1. Get 'em while they're hot. Hardly a week goes by that I don't make my familiar public service announcement: Don't throw your good money away at a bad law school. I still hold to that, with one caveat: If a law school offers you a bundle of money to attend, what's the downside in going? Sure, it's three years of your life, but, hey, it's still three years of hanging out on a campus, deferring the real world. So what's not to like?
Faced with declining enrollment, some law schools are giving out scholarships like yesterday's doughnuts. Reports The National Law Journal:
Law schools experienced a 25 percent decline in applicants nationwide during the past two years, due in part to the tight job market for new lawyers and a more widespread understanding of the high costs of attending. Many have responded by accepting a larger percentage of applicants and sweetening their scholarship packages, in hopes of locking in prospective students.
Even students with less than stellar creds are getting money. Thomas Rozinski, a prelaw adviser at Touro College, for example, told the NLJ that a student with low LSAT scores and GPA got a $75,000 scholarship to a second-tier school: "She was at the bottom of their range. . . . Quite frankly, I was surprised she got in at all."
Moreover, schools are dipping into the wait list to fill seats:
The University of Michigan Law School is ranked number 10 by U.S. News & World Report, but a larger than normal number of its admittees are getting the nod from even higher-ranked schools, where they had been put on wait lists, said assistant dean for admissions Sarah Zearfoss. "Wait list activity is way up," she said.
So what's the downside of going to law school if you're able to upgrade to a better school and get a chunk of scholarship money? Well, the market for lawyers still stinks.
Oh, that little ole thing: J-O-B.
2. U Mass Law School caps tuition: Ok, so its accreditation isn't quite complete, but if you're dead set on going to law school, consider this latest bargain. Reports the NLJ:
In a dramatic move to address concerns about rising tuition costs, the University of Massachusetts School of Law–Dartmouth announced on June 21 that it would freeze tuition and fees for three years.
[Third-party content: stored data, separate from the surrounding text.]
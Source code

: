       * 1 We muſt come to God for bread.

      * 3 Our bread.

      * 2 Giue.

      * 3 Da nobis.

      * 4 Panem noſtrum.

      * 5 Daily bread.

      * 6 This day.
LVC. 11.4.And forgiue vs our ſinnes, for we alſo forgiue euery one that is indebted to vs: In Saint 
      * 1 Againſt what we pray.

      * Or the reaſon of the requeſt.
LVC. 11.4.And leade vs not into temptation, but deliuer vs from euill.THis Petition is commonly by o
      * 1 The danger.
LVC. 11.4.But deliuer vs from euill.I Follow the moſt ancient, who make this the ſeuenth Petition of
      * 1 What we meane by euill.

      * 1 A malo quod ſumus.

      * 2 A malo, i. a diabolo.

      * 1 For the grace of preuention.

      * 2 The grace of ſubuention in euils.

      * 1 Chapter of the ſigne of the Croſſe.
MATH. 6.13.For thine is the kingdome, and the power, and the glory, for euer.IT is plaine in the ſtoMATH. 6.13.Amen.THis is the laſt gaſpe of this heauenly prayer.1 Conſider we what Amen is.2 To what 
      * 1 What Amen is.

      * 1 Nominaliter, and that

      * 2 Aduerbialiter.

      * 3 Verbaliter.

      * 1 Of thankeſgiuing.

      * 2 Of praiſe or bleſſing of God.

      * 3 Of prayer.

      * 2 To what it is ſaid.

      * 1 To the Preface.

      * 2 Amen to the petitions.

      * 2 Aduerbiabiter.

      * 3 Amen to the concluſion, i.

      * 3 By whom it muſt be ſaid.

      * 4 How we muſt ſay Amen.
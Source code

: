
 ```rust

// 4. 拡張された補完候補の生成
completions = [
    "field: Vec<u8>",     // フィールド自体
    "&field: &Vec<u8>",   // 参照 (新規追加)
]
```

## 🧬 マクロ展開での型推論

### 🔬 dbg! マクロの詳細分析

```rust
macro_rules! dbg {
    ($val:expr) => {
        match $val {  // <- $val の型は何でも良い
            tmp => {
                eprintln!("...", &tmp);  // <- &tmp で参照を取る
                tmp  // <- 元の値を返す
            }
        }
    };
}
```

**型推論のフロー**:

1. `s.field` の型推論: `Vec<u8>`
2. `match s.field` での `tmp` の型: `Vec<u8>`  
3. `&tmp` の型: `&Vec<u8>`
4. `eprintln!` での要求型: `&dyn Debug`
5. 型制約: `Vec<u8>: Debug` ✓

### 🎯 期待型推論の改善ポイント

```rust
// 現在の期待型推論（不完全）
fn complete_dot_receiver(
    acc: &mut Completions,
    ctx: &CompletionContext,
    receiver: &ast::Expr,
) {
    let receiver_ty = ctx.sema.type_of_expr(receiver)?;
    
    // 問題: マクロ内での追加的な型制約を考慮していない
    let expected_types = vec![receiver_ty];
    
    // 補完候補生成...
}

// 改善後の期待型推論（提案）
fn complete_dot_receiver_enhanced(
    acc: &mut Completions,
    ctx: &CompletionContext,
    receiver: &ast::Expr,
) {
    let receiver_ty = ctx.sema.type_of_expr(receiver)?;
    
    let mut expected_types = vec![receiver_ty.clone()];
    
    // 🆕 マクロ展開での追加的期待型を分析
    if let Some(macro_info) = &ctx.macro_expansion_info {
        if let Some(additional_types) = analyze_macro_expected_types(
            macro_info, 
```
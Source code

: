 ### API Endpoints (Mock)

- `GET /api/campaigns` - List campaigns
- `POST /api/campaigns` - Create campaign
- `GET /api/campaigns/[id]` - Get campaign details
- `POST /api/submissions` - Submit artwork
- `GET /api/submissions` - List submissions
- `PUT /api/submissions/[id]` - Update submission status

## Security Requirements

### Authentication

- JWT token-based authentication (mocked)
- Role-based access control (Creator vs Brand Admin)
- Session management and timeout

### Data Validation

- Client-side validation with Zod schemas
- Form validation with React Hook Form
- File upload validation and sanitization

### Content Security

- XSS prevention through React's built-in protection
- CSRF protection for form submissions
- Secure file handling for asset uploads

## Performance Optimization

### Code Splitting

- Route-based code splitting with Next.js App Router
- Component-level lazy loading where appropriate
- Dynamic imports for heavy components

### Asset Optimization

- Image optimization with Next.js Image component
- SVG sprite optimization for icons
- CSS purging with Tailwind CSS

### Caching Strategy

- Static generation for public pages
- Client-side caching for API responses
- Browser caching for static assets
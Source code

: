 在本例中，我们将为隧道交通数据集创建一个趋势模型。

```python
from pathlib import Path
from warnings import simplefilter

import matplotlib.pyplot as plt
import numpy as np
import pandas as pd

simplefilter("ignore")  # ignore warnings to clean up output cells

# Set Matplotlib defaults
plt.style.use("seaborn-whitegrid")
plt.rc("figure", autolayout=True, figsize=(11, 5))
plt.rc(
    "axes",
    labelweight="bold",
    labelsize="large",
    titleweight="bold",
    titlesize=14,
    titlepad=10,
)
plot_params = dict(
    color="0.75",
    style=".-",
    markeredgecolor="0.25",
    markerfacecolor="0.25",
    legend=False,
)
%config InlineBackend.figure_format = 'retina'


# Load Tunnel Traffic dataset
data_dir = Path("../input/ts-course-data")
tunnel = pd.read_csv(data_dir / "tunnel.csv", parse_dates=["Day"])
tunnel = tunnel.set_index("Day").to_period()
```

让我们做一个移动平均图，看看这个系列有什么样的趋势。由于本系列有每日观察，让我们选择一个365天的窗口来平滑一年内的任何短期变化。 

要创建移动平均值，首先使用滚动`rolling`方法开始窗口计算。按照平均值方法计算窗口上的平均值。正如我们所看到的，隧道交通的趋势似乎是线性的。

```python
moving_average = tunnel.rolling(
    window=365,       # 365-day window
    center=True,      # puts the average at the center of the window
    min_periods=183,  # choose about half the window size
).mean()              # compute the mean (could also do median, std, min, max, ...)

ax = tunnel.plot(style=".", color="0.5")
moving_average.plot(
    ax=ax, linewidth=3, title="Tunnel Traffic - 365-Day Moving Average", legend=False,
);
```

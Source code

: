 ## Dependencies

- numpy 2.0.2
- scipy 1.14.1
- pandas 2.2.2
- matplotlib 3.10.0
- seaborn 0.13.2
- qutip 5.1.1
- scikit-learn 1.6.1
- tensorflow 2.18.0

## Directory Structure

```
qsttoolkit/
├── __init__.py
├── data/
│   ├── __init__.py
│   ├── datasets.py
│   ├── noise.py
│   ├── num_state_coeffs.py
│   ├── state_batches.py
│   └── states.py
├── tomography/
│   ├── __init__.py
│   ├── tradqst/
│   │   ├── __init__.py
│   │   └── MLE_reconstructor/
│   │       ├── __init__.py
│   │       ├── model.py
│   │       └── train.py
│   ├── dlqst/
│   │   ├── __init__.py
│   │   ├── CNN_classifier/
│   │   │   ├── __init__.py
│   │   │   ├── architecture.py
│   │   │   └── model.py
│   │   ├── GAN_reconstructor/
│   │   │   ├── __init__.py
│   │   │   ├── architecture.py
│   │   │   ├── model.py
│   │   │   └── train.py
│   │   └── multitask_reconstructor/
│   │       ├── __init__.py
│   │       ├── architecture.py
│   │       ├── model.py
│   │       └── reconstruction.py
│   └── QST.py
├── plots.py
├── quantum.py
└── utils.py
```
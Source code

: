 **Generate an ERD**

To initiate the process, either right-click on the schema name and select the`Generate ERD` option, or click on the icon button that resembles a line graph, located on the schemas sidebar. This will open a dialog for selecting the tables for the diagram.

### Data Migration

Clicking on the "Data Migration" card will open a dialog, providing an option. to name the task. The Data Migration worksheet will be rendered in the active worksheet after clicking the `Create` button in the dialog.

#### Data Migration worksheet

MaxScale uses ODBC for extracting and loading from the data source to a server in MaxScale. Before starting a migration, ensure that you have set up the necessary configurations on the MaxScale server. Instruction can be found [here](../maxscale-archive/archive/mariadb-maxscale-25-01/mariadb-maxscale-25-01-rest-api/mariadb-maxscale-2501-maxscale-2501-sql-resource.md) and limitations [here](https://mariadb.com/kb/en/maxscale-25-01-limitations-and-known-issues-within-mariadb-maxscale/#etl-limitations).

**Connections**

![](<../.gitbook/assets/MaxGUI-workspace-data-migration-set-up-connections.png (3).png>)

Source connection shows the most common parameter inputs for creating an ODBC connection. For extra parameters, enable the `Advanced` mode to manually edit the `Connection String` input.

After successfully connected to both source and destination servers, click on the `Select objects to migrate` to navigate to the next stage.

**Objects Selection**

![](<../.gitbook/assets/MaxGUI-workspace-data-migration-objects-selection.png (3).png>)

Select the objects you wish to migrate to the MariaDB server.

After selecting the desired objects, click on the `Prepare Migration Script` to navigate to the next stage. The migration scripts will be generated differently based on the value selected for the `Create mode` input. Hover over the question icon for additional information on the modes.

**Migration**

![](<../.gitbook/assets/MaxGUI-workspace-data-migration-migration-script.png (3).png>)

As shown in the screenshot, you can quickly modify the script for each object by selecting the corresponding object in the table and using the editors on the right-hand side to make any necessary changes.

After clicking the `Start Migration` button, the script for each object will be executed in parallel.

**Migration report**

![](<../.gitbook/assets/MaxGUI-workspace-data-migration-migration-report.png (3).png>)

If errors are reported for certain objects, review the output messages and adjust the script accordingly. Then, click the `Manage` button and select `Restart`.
That means annual tuition for full-time in-state students will remain at $23,068 through the 2014–15 academic year, while tuition and fees for out-of-state residents will be $30,760. Average tuition for in-state students at public law schools was $22,116 in 2011, according to the American Bar Association. The average was $34,865 for nonresident students.
UMass-Dartmouth chancellor Jean MacCormack told the NLJ that that freezing fees "is the right and smart thing to do" in light of the fact "that we are just beginning our journey."( The ABA has granted provision accreditation to the two-year-old law school.)
Translation: If you're willing to gamble on our untested product, we'll sell it to you at a discount.